Vers l'an 1000, est édifié Ta Keo (l'ancêtre Keo) par Jayavarman V ou Suryavarman 1er. Ce temple est dédié au culte brahmanique shivaïste.

Je n'ai pas retrouvé de dates  concernant Vat Athves. Compte-tenu de son architecture, je pense que sa construction pourrait avoir eu lieu du 11ème au 12ème siècle, en tous cas avant le règne de Jayavarman VII. Mais j'avance ceci avec beaucoup de réserves.

Tommanon (ou Thommanon), quant à lui, relève sans contestation de la fin du 11ème siècle au début du 12ème siècle. Il est dédié au culte brahmanique.

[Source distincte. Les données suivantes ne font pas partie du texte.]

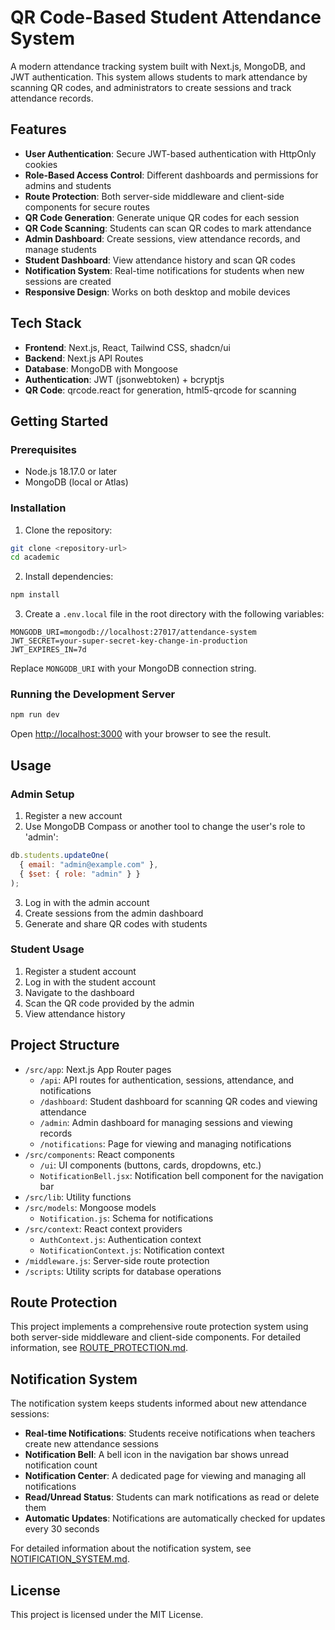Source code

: # QR Code-Based Student Attendance System

A modern attendance tracking system built with Next.js, MongoDB, and JWT authentication. This system allows students to mark attendance by scanning QR codes, and administrators to create sessions and track attendance records.

## Features

- **User Authentication**: Secure JWT-based authentication with HttpOnly cookies
- **Role-Based Access Control**: Different dashboards and permissions for admins and students
- **Route Protection**: Both server-side middleware and client-side components for secure routes
- **QR Code Generation**: Generate unique QR codes for each session
- **QR Code Scanning**: Students can scan QR codes to mark attendance
- **Admin Dashboard**: Create sessions, view attendance records, and manage students
- **Student Dashboard**: View attendance history and scan QR codes
- **Notification System**: Real-time notifications for students when new sessions are created
- **Responsive Design**: Works on both desktop and mobile devices

## Tech Stack

- **Frontend**: Next.js, React, Tailwind CSS, shadcn/ui
- **Backend**: Next.js API Routes
- **Database**: MongoDB with Mongoose
- **Authentication**: JWT (jsonwebtoken) + bcryptjs
- **QR Code**: qrcode.react for generation, html5-qrcode for scanning

## Getting Started

### Prerequisites

- Node.js 18.17.0 or later
- MongoDB (local or Atlas)

### Installation

1. Clone the repository:

```bash
git clone <repository-url>
cd academic
```

2. Install dependencies:

```bash
npm install
```

3. Create a `.env.local` file in the root directory with the following variables:

```
MONGODB_URI=mongodb://localhost:27017/attendance-system
JWT_SECRET=your-super-secret-key-change-in-production
JWT_EXPIRES_IN=7d
```

Replace `MONGODB_URI` with your MongoDB connection string.

### Running the Development Server

```bash
npm run dev
```

Open [http://localhost:3000](http://localhost:3000) with your browser to see the result.

## Usage

### Admin Setup

1. Register a new account
2. Use MongoDB Compass or another tool to change the user's role to 'admin':

```javascript
db.students.updateOne(
  { email: "admin@example.com" },
  { $set: { role: "admin" } }
);
```

3. Log in with the admin account
4. Create sessions from the admin dashboard
5. Generate and share QR codes with students

### Student Usage

1. Register a student account
2. Log in with the student account
3. Navigate to the dashboard
4. Scan the QR code provided by the admin
5. View attendance history

## Project Structure

- `/src/app`: Next.js App Router pages
  - `/api`: API routes for authentication, sessions, attendance, and notifications
  - `/dashboard`: Student dashboard for scanning QR codes and viewing attendance
  - `/admin`: Admin dashboard for managing sessions and viewing records
  - `/notifications`: Page for viewing and managing notifications
- `/src/components`: React components
  - `/ui`: UI components (buttons, cards, dropdowns, etc.)
  - `NotificationBell.jsx`: Notification bell component for the navigation bar
- `/src/lib`: Utility functions
- `/src/models`: Mongoose models
  - `Notification.js`: Schema for notifications
- `/src/context`: React context providers
  - `AuthContext.js`: Authentication context
  - `NotificationContext.js`: Notification context
- `/middleware.js`: Server-side route protection
- `/scripts`: Utility scripts for database operations

## Route Protection

This project implements a comprehensive route protection system using both server-side middleware and client-side components. For detailed information, see [ROUTE_PROTECTION.md](ROUTE_PROTECTION.md).

## Notification System

The notification system keeps students informed about new attendance sessions:

- **Real-time Notifications**: Students receive notifications when teachers create new attendance sessions
- **Notification Bell**: A bell icon in the navigation bar shows unread notification count
- **Notification Center**: A dedicated page for viewing and managing all notifications
- **Read/Unread Status**: Students can mark notifications as read or delete them
- **Automatic Updates**: Notifications are automatically checked for updates every 30 seconds

For detailed information about the notification system, see [NOTIFICATION_SYSTEM.md](NOTIFICATION_SYSTEM.md).

## License

This project is licensed under the MIT License.
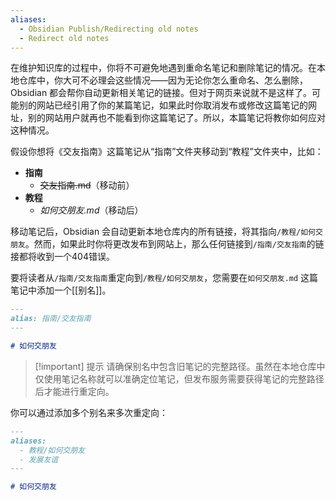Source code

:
 ```yaml
---
aliases:
  - Obsidian Publish/Redirecting old notes
  - Redirect old notes
---
```


在维护知识库的过程中，你将不可避免地遇到重命名笔记和删除笔记的情况。在本地仓库中，你大可不必理会这些情况——因为无论你怎么重命名、怎么删除，Obsidian 都会帮你自动更新相关笔记的链接。但对于网页来说就不是这样了。可能别的网站已经引用了你的某篇笔记，如果此时你取消发布或修改这篇笔记的网址，别的网站用户就再也不能看到你这篇笔记了。所以，本篇笔记将教你如何应对这种情况。

假设你想将《交友指南》这篇笔记从“指南”文件夹移动到“教程”文件夹中，比如：

- **指南**
  - ~~交友指南.md~~（移动前）
- **教程**
  - *如何交朋友.md*（移动后）

移动笔记后，Obsidian 会自动更新本地仓库内的所有链接，将其指向`/教程/如何交朋友`。然而，如果此时你将更改发布到网站上，那么任何链接到`/指南/交友指南`的链接都将收到一个404错误。

要将读者从`/指南/交友指南`重定向到`/教程/如何交朋友`，您需要在`如何交朋友.md` 这篇笔记中添加一个[[别名]]。

```md
---
alias: 指南/交友指南
---

# 如何交朋友
```

> [!important] 提示
> 请确保别名中包含旧笔记的完整路径。虽然在本地仓库中仅使用笔记名称就可以准确定位笔记，但发布服务需要获得笔记的完整路径后才能进行重定向。

你可以通过添加多个别名来多次重定向：

```md
---
aliases: 
  - 教程/如何交朋友
  - 发展友谊
---

# 如何交朋友
```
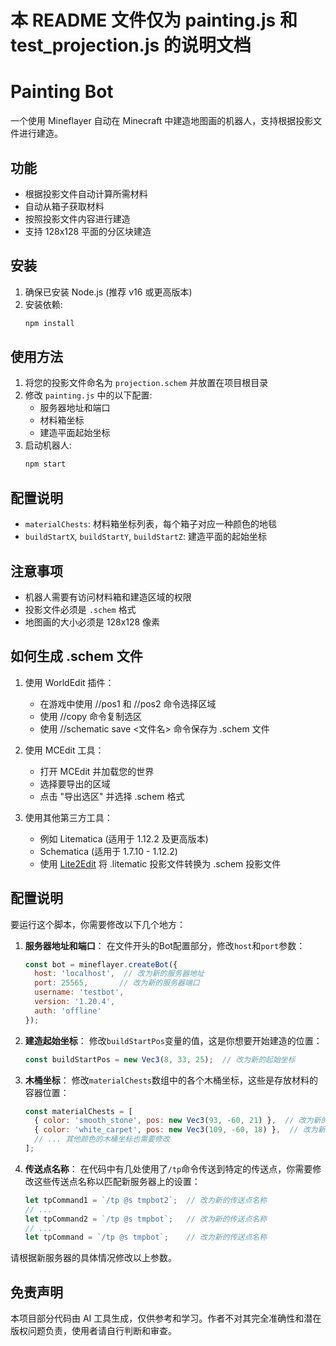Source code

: # 本 README 文件仅为 painting.js 和 test_projection.js 的说明文档

# Painting Bot

一个使用 Mineflayer 自动在 Minecraft 中建造地图画的机器人，支持根据投影文件进行建造。

## 功能

- 根据投影文件自动计算所需材料
- 自动从箱子获取材料
- 按照投影文件内容进行建造
- 支持 128x128 平面的分区块建造

## 安装

1. 确保已安装 Node.js (推荐 v16 或更高版本)
2. 安装依赖:
   ```bash
   npm install
   ```

## 使用方法

1. 将您的投影文件命名为 `projection.schem` 并放置在项目根目录
2. 修改 `painting.js` 中的以下配置:
   - 服务器地址和端口
   - 材料箱坐标
   - 建造平面起始坐标
3. 启动机器人:
   ```bash
   npm start
   ```

## 配置说明

- `materialChests`: 材料箱坐标列表，每个箱子对应一种颜色的地毯
- `buildStartX`, `buildStartY`, `buildStartZ`: 建造平面的起始坐标

## 注意事项

- 机器人需要有访问材料箱和建造区域的权限
- 投影文件必须是 `.schem` 格式
- 地图画的大小必须是 128x128 像素

## 如何生成 .schem 文件

1. 使用 WorldEdit 插件：
   - 在游戏中使用 //pos1 和 //pos2 命令选择区域
   - 使用 //copy 命令复制选区
   - 使用 //schematic save <文件名> 命令保存为 .schem 文件

2. 使用 MCEdit 工具：
   - 打开 MCEdit 并加载您的世界
   - 选择要导出的区域
   - 点击 "导出选区" 并选择 .schem 格式

3. 使用其他第三方工具：
   - 例如 Litematica (适用于 1.12.2 及更高版本)
   - Schematica (适用于 1.7.10 - 1.12.2)
   - 使用 [Lite2Edit](https://github.com/GoldenDelicios/Lite2Edit/) 将 .litematic 投影文件转换为 .schem 投影文件

## 配置说明

要运行这个脚本，你需要修改以下几个地方：

1. **服务器地址和端口**：
   在文件开头的Bot配置部分，修改`host`和`port`参数：
   ```javascript
   const bot = mineflayer.createBot({
     host: 'localhost',  // 改为新的服务器地址
     port: 25565,       // 改为新的服务器端口
     username: 'testbot',
     version: '1.20.4',
     auth: 'offline'
   });
   ```

2. **建造起始坐标**：
   修改`buildStartPos`变量的值，这是你想要开始建造的位置：
   ```javascript
   const buildStartPos = new Vec3(8, 33, 25);  // 改为新的起始坐标
   ```

3. **木桶坐标**：
   修改`materialChests`数组中的各个木桶坐标，这些是存放材料的容器位置：
   ```javascript
   const materialChests = [
     { color: 'smooth_stone', pos: new Vec3(93, -60, 21) },  // 改为新的坐标
     { color: 'white_carpet', pos: new Vec3(109, -60, 18) },  // 改为新的坐标
     // ... 其他颜色的木桶坐标也需要修改
   ];
   ```

4. **传送点名称**：
   在代码中有几处使用了`/tp`命令传送到特定的传送点，你需要修改这些传送点名称以匹配新服务器上的设置：
   ```javascript
   let tpCommand1 = `/tp @s tmpbot2`;  // 改为新的传送点名称
   // ...
   let tpCommand2 = `/tp @s tmpbot`;   // 改为新的传送点名称
   // ...
   let tpCommand = `/tp @s tmpbot`;    // 改为新的传送点名称
   ```

请根据新服务器的具体情况修改以上参数。

## 免责声明

本项目部分代码由 AI 工具生成，仅供参考和学习。作者不对其完全准确性和潜在版权问题负责，使用者请自行判断和审查。
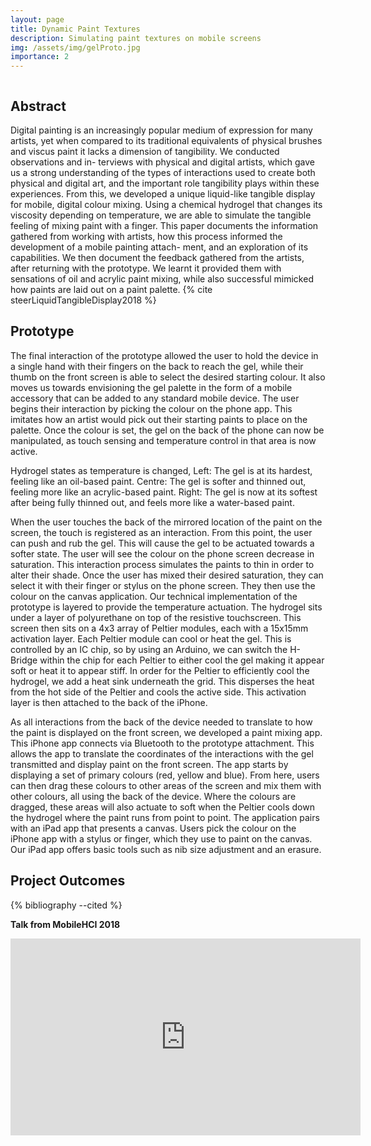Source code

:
 ```yaml
---
layout: page
title: Dynamic Paint Textures
description: Simulating paint textures on mobile screens
img: /assets/img/gelProto.jpg
importance: 2
---
```


<div class="row">
    <div class="col-sm mt-3 mt-md-0">
        <img class="img-fluid rounded z-depth-1" src="{{ '/assets/img/gelProto.jpg' | relative_url }}" alt="" title="example image"/>
    </div>
</div>
<div class="caption">
    
</div>

## Abstract

Digital painting is an increasingly popular medium of expression for many artists, yet when compared to its traditional equivalents of physical brushes and viscus paint it lacks a dimension of tangibility. We conducted observations and in- terviews with physical and digital artists, which gave us a strong understanding of the types of interactions used to create both physical and digital art, and the important role tangibility plays within these experiences. From this, we developed a unique liquid-like tangible display for mobile, digital colour mixing. Using a chemical hydrogel that changes its viscosity depending on temperature, we are able to simulate the tangible feeling of mixing paint with a finger. This paper documents the information gathered from working with artists, how this process informed the development of a mobile painting attach- ment, and an exploration of its capabilities. We then document the feedback gathered from the artists, after returning with the prototype. We learnt it provided them with sensations of oil and acrylic paint mixing, while also successful mimicked how paints are laid out on a paint palette. {% cite steerLiquidTangibleDisplay2018 %}

## Prototype

The final interaction of the prototype allowed the user to hold the device in a single hand with their fingers on the back to reach the gel, while their thumb on the front screen is able to select the desired starting colour. It also moves us towards envisioning the gel palette in the form of a mobile accessory that can be added to any standard mobile device. The user begins their interaction by picking the colour on the phone app. This imitates how an artist would pick out their starting paints to place on the palette. Once the colour is set, the gel on the back of the phone can now be manipulated, as touch sensing and temperature control in that area is now active.

<div class="row">
    <div class="col-sm mt-3 mt-md-0">
        <img class="img-fluid rounded z-depth-1" src="{{ '/assets/img/temp-change.png' | relative_url }}" alt="" title="example image"/>
    </div>
</div>
<div class="caption">
    Hydrogel states as temperature is changed, Left: The gel is at its hardest, feeling like an oil-based paint. Centre: The gel is softer and thinned out, feeling more like an acrylic-based paint. Right: The gel is now at its softest after being fully thinned out, and feels more like a water-based paint.
</div>


When the user touches the back of the mirrored location of the paint on the screen, the touch is registered as an interaction. From this point, the user can push and rub the gel. This will cause the gel to be actuated towards a softer state. The user will see the colour on the phone screen decrease in saturation. This interaction process simulates the paints to thin in order to alter their shade. Once the user has mixed their desired saturation, they can select it with their finger or stylus on the phone screen. They then use the colour on the canvas application. Our technical implementation of the prototype is layered to provide the temperature actuation. The hydrogel sits under a layer of polyurethane on top of the resistive touchscreen. This screen then sits on a 4x3 array of Peltier modules, each with a 15x15mm activation layer. Each Peltier module can cool or heat the gel. This is controlled by an IC chip, so by using an Arduino, we can switch the H-Bridge within the chip for each Peltier to either cool the gel making it appear soft or heat it to appear stiff. In order for the Peltier to efficiently cool the hydrogel, we add a heat sink underneath the grid. This disperses the heat from the hot side of the Peltier and cools the active side. This activation layer is then attached to the back of the iPhone. 

As all interactions from the back of the device needed to translate to how the paint is displayed on the front screen, we developed a paint mixing app. This iPhone app connects via Bluetooth to the prototype attachment. This allows the app to translate the coordinates of the interactions with the gel transmitted and display paint on the front screen. The app starts by displaying a set of primary colours (red, yellow and blue). From here, users can then drag these colours to other areas of the screen and mix them with other colours, all using the back of the device. Where the colours are dragged, these areas will also actuate to soft when the Peltier cools down the hydrogel where the paint runs from point to point. The application pairs with an iPad app that presents a canvas. Users pick the colour on the iPhone app with a stylus or finger, which they use to paint on the canvas. Our iPad app offers basic tools such as nib size adjustment and an erasure. 

## Project Outcomes

<div class="publications">
  {% bibliography --cited %}
</div>

<strong>Talk from MobileHCI 2018</strong>
<div class="row">
    <div class="col-sm mt-3 mt-md-0">    
        <iframe width="560" height="315" src="https://www.youtube.com/embed/TZU3UKNzi58" frameborder="0" allow="autoplay; encrypted-media" allowfullscreen></iframe>
    </div>
</div>






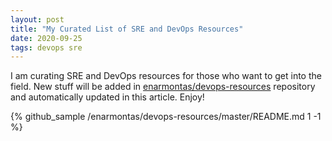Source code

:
 ```yaml
---
layout: post
title: "My Curated List of SRE and DevOps Resources"
date: 2020-09-25
tags: devops sre
---
```

I am curating SRE and DevOps resources for those who want to get into the field.
New stuff will be added in [enarmontas/devops-resources](https://github.com/enarmontas/devops-resources)
repository and automatically updated in this article. Enjoy!

{% github_sample /enarmontas/devops-resources/master/README.md 1 -1 %}
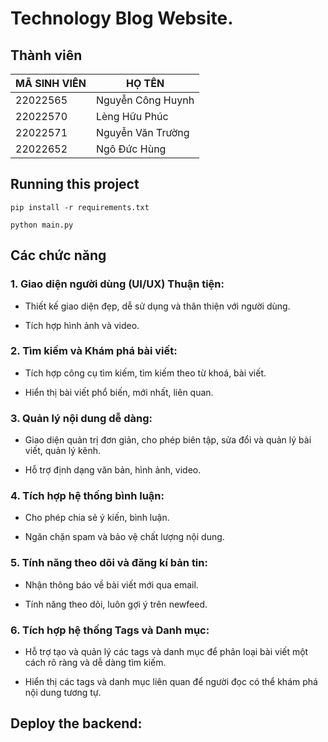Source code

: # Technology Blog Website.

## Thành viên

| MÃ SINH VIÊN | HỌ TÊN |
| ------------ | ------ |
| 22022565 | Nguyễn Công Huynh |
| 22022570 | Lèng Hữu Phúc |
| 22022571 | Nguyễn Văn Trường |
|22022652 | Ngô Đức Hùng |


## Running this project

```
pip install -r requirements.txt 
```

```
python main.py
```

## Các chức năng

### 1. Giao diện người dùng (UI/UX) Thuận tiện:

- Thiết kế giao diện đẹp, dễ sử dụng và thân thiện với người dùng.

- Tích hợp hình ảnh và video.

### 2. Tìm kiếm và Khám phá bài viết:

- Tích hợp công cụ tìm kiếm, tìm kiếm theo từ khoá, bài viết.

- Hiển thị bài viết phổ biến, mới nhất, liên quan.

### 3. Quản lý nội dung dễ dàng:

- Giao diện quản trị đơn giản, cho phép biên tập, sửa đổi và quản lý bài viết, quản lý kênh.

- Hỗ trợ định dạng văn bản, hình ảnh, video.

### 4. Tích hợp hệ thống bình luận:

- Cho phép chia sẻ ý kiến, bình luận.

- Ngăn chặn spam và bảo vệ chất lượng nội dung.

### 5. Tính năng theo dõi và đăng kí bản tin:

- Nhận thông báo về bài viết mới qua email.

- Tính năng theo dõi, luôn gợi ý trên newfeed.

### 6. Tích hợp hệ thống Tags và Danh mục:

- Hỗ trợ tạo và quản lý các tags và danh mục để phân loại bài viết một cách rõ ràng và dễ dàng tìm kiếm.

- Hiển thị các tags và danh mục liên quan để người đọc có thể khám phá nội dung tương tự.


## Deploy the backend:
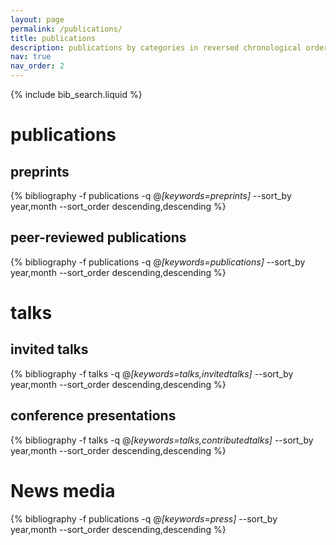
 ```yaml
---
layout: page
permalink: /publications/
title: publications
description: publications by categories in reversed chronological order. generated by jekyll-scholar.
nav: true
nav_order: 2
---
```


<!-- _pages/publications.md -->

<!-- Bibsearch Feature -->

{% include bib_search.liquid %}

<div class="publications">

<h1>publications</h1>

<h2>preprints</h2>

{% bibliography -f publications -q @*[keywords=preprints]* --sort_by year,month --sort_order descending,descending %}

<h2>peer-reviewed publications</h2>

{% bibliography -f publications -q @*[keywords=publications]* --sort_by year,month --sort_order descending,descending %}

<h1>talks</h1>

<h2>invited talks</h2>

{% bibliography -f talks -q @*[keywords=talks,invitedtalks]* --sort_by year,month --sort_order descending,descending %}

<h2>conference presentations</h2>

{% bibliography -f talks -q @*[keywords=talks,contributedtalks]* --sort_by year,month --sort_order descending,descending %}

<h1>News media</h1>

{% bibliography -f publications -q @*[keywords=press]* --sort_by year,month --sort_order descending,descending %}

</div>
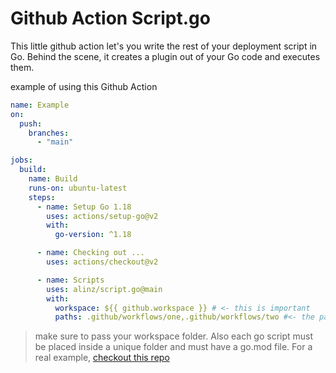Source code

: # Github Action Script.go

This little github action let's you write the rest of your deployment script in Go. Behind the scene, it creates a plugin out of your Go code and executes them.

example of using this Github Action

```yml
name: Example
on:
  push:
    branches:
      - "main"

jobs:
  build:
    name: Build
    runs-on: ubuntu-latest
    steps:
      - name: Setup Go 1.18
        uses: actions/setup-go@v2
        with:
          go-version: ^1.18

      - name: Checking out ...
        uses: actions/checkout@v2

      - name: Scripts
        uses: alinz/script.go@main
        with:
          workspace: ${{ github.workspace }} # <- this is important
          paths: .github/workflows/one,.github/workflows/two #<- the path to your go scripts
```

> make sure to pass your workspace folder. Also each go script must be placed inside a unique folder and must have a go.mod file. For a real example, [checkout this repo](https://github.com/alinz/examples-script.go)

Sûryavarman II (1113-1150), le "Protégé du Soleil", construit Angkor Vat. Si l'art est ce par quoi les formes deviennent style, Angkor Vat est un sommet de l'art. Équilibre, harmonie, sens du rythme et des proportions, science de la lumière et de la perspective, le temple-montagne atteint ici à une perfection inégalable. Avant lui, les plus belles réussites ne semblent que des ébauches. Après lui, c'est un autre style qui s'imposera. Angkor Vat, c'est aussi une longue suite de galeries admirables orientées selon les quatre points cardinaux et qui assurent à la fois la liaison entre les sanctuaires, la diffusion de la lumière et l'unité harmonieuse du plan: oeuvre d'autant plus remarquable que la technique architecturale reste celle qui prévalait au temps où le bois était l'unique matériau.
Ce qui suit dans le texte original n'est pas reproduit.